• [WORK REQUIRED] Among the entries below, find the lines with "components" and copy them.

______________________________

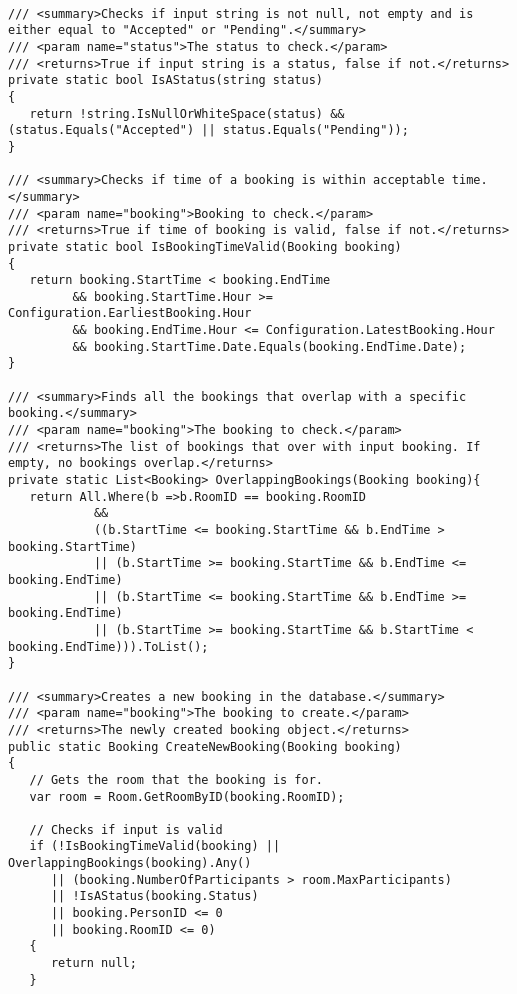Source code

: \begin{lstlisting}[caption= Logik til oprettelse af booking]

/// <summary>Checks if input string is not null, not empty and is either equal to "Accepted" or "Pending".</summary>
/// <param name="status">The status to check.</param>
/// <returns>True if input string is a status, false if not.</returns>
private static bool IsAStatus(string status)
{
   return !string.IsNullOrWhiteSpace(status) && (status.Equals("Accepted") || status.Equals("Pending"));
}

/// <summary>Checks if time of a booking is within acceptable time.</summary>
/// <param name="booking">Booking to check.</param>
/// <returns>True if time of booking is valid, false if not.</returns>
private static bool IsBookingTimeValid(Booking booking)
{
   return booking.StartTime < booking.EndTime
         && booking.StartTime.Hour >= Configuration.EarliestBooking.Hour
         && booking.EndTime.Hour <= Configuration.LatestBooking.Hour
         && booking.StartTime.Date.Equals(booking.EndTime.Date);
}

/// <summary>Finds all the bookings that overlap with a specific booking.</summary>
/// <param name="booking">The booking to check.</param>
/// <returns>The list of bookings that over with input booking. If empty, no bookings overlap.</returns>
private static List<Booking> OverlappingBookings(Booking booking){
   return All.Where(b =>b.RoomID == booking.RoomID
            &&
            ((b.StartTime <= booking.StartTime && b.EndTime > booking.StartTime) 
            || (b.StartTime >= booking.StartTime && b.EndTime <= booking.EndTime)
            || (b.StartTime <= booking.StartTime && b.EndTime >= booking.EndTime) 
            || (b.StartTime >= booking.StartTime && b.StartTime < booking.EndTime))).ToList();
}

/// <summary>Creates a new booking in the database.</summary>
/// <param name="booking">The booking to create.</param>
/// <returns>The newly created booking object.</returns>
public static Booking CreateNewBooking(Booking booking)
{
   // Gets the room that the booking is for.
   var room = Room.GetRoomByID(booking.RoomID);

   // Checks if input is valid
   if (!IsBookingTimeValid(booking) || OverlappingBookings(booking).Any()
      || (booking.NumberOfParticipants > room.MaxParticipants)
      || !IsAStatus(booking.Status)
      || booking.PersonID <= 0
      || booking.RoomID <= 0)
   {
      return null;
   }


\end{lstlisting}

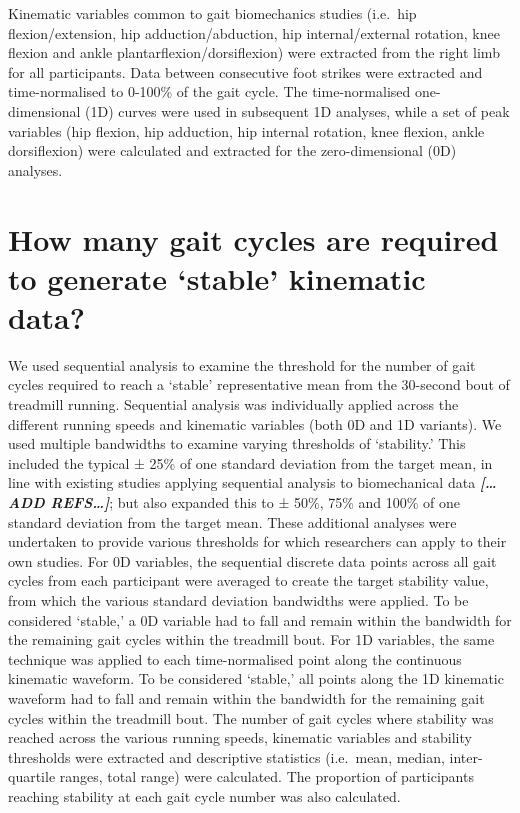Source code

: \documentclass[]{elsarticle} %
\begin{document}
Kinematic variables common to gait biomechanics studies (i.e.~hip
flexion/extension, hip adduction/abduction, hip internal/external
rotation, knee flexion and ankle plantarflexion/dorsiflexion) were
extracted from the right limb for all participants. Data between
consecutive foot strikes were extracted and time-normalised to 0-100\%
of the gait cycle. The time-normalised one-dimensional (1D) curves were
used in subsequent 1D analyses, while a set of peak variables (hip
flexion, hip adduction, hip internal rotation, knee flexion, ankle
dorsiflexion) were calculated and extracted for the zero-dimensional
(0D) analyses.

\hypertarget{how-many-gait-cycles-are-required-to-generate-stable-kinematic-data}{%
\section{How many gait cycles are required to generate `stable'
kinematic
data?}\label{how-many-gait-cycles-are-required-to-generate-stable-kinematic-data}}

We used sequential analysis to examine the threshold for the number of
gait cycles required to reach a `stable' representative mean from the
30-second bout of treadmill running. Sequential analysis was
individually applied across the different running speeds and kinematic
variables (both 0D and 1D variants). We used multiple bandwidths to
examine varying thresholds of `stability.' This included the typical ±
25\% of one standard deviation from the target mean, in line with
existing studies applying sequential analysis to biomechanical data
\textbf{\emph{{[}\ldots ADD REFS\ldots{]}}}; but also expanded this to ±
50\%, 75\% and 100\% of one standard deviation from the target mean.
These additional analyses were undertaken to provide various thresholds
for which researchers can apply to their own studies. For 0D variables,
the sequential discrete data points across all gait cycles from each
participant were averaged to create the target stability value, from
which the various standard deviation bandwidths were applied. To be
considered `stable,' a 0D variable had to fall and remain within the
bandwidth for the remaining gait cycles within the treadmill bout. For
1D variables, the same technique was applied to each time-normalised
point along the continuous kinematic waveform. To be considered
`stable,' all points along the 1D kinematic waveform had to fall and
remain within the bandwidth for the remaining gait cycles within the
treadmill bout. The number of gait cycles where stability was reached
across the various running speeds, kinematic variables and stability
thresholds were extracted and descriptive statistics (i.e.~mean, median,
inter-quartile ranges, total range) were calculated. The proportion of
participants reaching stability at each gait cycle number was also
calculated.
\end{document}

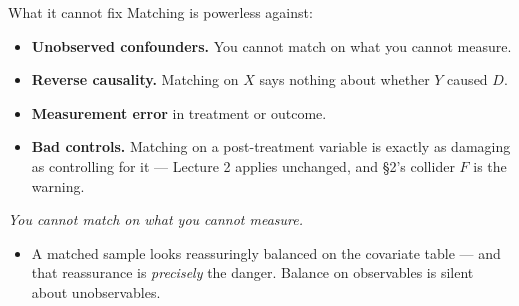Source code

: \documentclass[
  11pt,
  ignorenonframetext,
  aspectratio=169,
]{beamer}
\providecommand{\tightlist}{%
  \setlength{\itemsep}{0pt}\setlength{\parskip}{0pt}}
\begin{document}
\begin{frame}{What it cannot fix}
\protect{}\label{what-it-cannot-fix}
Matching is powerless against:

\begin{itemize}
\tightlist
\item
  \textbf{Unobserved confounders.} You cannot match on what you cannot
  measure.
\item
  \textbf{Reverse causality.} Matching on \(X\) says nothing about
  whether \(Y\) caused \(D\).
\item
  \textbf{Measurement error} in treatment or outcome.
\item
  \textbf{Bad controls.} Matching on a post-treatment variable is
  exactly as damaging as controlling for it --- Lecture 2 applies
  unchanged, and §2's collider \(F\) is the warning.
\end{itemize}

\vspace{0.4em}

\begin{center}
\emph{You cannot match on what you cannot measure.}
\end{center}

\vspace{0.4em}

\begin{itemize}
\tightlist
\item
  A matched sample looks reassuringly balanced on the covariate table
  --- and that reassurance is \emph{precisely} the danger. Balance on
  observables is silent about unobservables.
\end{itemize}
\end{frame}
\end{document}
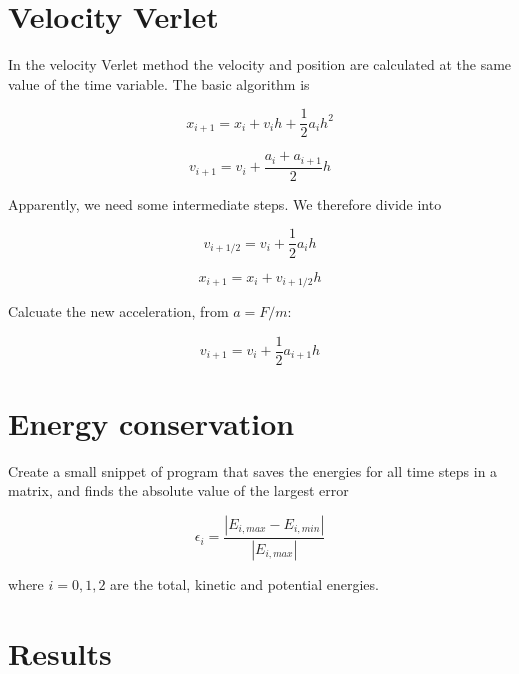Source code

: \documentclass[11pt]{article}
\begin{document}
\section{Velocity Verlet}

\begin{flushleft}
In the velocity Verlet method the velocity and position are calculated at the same value of the time variable. The basic algorithm is

\begin{equation}
x_{i+1} = x_i + v_i h + \frac{1}{2} a_i h^2
\end{equation}

\begin{equation}
v_{i+1} = v_i + \frac{a_i + a_{i+1}}{2}h
\end{equation}

Apparently, we need some intermediate steps. We therefore divide into 

\begin{equation}
v_{i+1/2} = v_i + \frac{1}{2} a_i h
\end{equation}

\begin{equation}
x_{i+1} = x_i + v_{i+1/2} h
\end{equation}

Calcuate the new acceleration, from $a = F/m$:

\begin{equation}
v_{i+1} = v_i + \frac{1}{2} a_{i+1} h
\end{equation}

\section{Energy conservation}

\begin{flushleft}
Create a small snippet of program that saves the energies for all time steps in a matrix, and finds the absolute value of the largest error

\begin{equation}
\epsilon_i = \frac{|E_{i, max} - E_{i, min}|}{|E_{i, max}|}
\end{equation}

where $i=0,1,2$ are the total, kinetic and potential energies.
\end{flushleft}

\section{Results}


\end{flushleft}
\end{document}
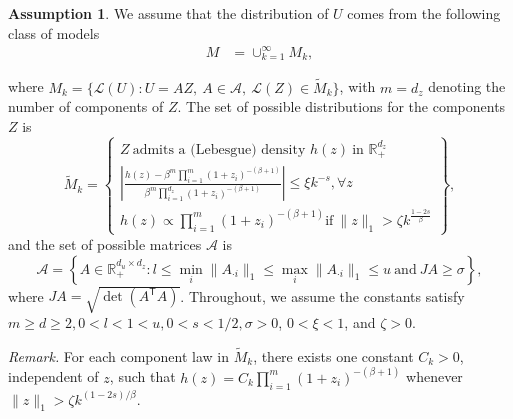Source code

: \documentclass[12pt]{article}
\theoremstyle{plain}
\theoremstyle{definition}
\newtheorem{assumption}[theorem]{Assumption}
\begin{document}
\begin{assumption}
  \label{assump:mvary} We assume that the distribution of $U$ comes from the
  following class of models
  \begin{align*}
    M & = \cup_{k = 1}^{\infty} M_k,
  \end{align*} 

where $M_k=\{\mathcal L(U):U=AZ,\ A\in\mathcal A,\ \mathcal L(Z)\in\tilde M_k\}$, with $m=d_z$ denoting the number of components of $Z$. The set of possible
  distributions for the components $Z$ is
  \[ \tilde{M}_k = \left\{ \begin{array}{c}
       Z \ \text{admits a (Lebesgue) density } h (z)  \  \text{in } \mathbb{R}_+^{d_z} \\
       \left| \frac{h (z) - \beta^m  \prod_{i = 1}^m (1 +
       z_i)^{- (\beta + 1)}}{\beta^m  \prod_{i = 1}^{d_z} (1 + z_i)^{- (\beta +
       1)}} \right| \leqslant \xi k^{- s}, \forall z\\
       h (z) \varpropto \prod_{i = 1}^m (1 + z_i)^{- (\beta + 1)}  \text{if} \ \|z\|_1 > \zeta k^{\frac{1 - 2 s}{\beta}}
     \end{array} \right\}, \]
  and the set of possible matrices $\mathcal{A}$ is
  \[ \mathcal{A}= \left\{ A \in \mathbb{R}_+^{d_u \times d_z} : l \leq \min_i
     \|A_{\cdot i} \|_1 \leq \max_i \|A_{\cdot i} \|_1 \leq u \ \text{and} \  JA
     \geq \sigma \right\} ,\]
  where ${J}A = \sqrt{\det(A^\mathsf{T}A)}$. Throughout, we assume the constants satisfy $m \geq d \geq 2, 0 < l < 1 < u,
  0 < s < 1 / 2, \sigma > 0$, $0 < \xi < 1$, and $\zeta > 0$.
\end{assumption}

\noindent\textit{Remark.} For each component law in $\tilde M_k$, there exists one constant $C_k>0$, independent of $z$, such that $h(z)=C_k\prod_{i=1}^{m}(1+z_i)^{-(\beta+1)}$ whenever $\|z\|_1>\zeta k^{(1-2s)/\beta}$.
\end{document}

______________________________

• [TASK SOLUTION]
where $M_k=\{\mathcal L(U):U=AZ,\ A\in\mathcal A,\ \mathcal L(Z)\in\tilde M_k\}$, with $m=d_z$ denoting the number of components of $Z$. The set of possible
  distributions for the components $Z$ is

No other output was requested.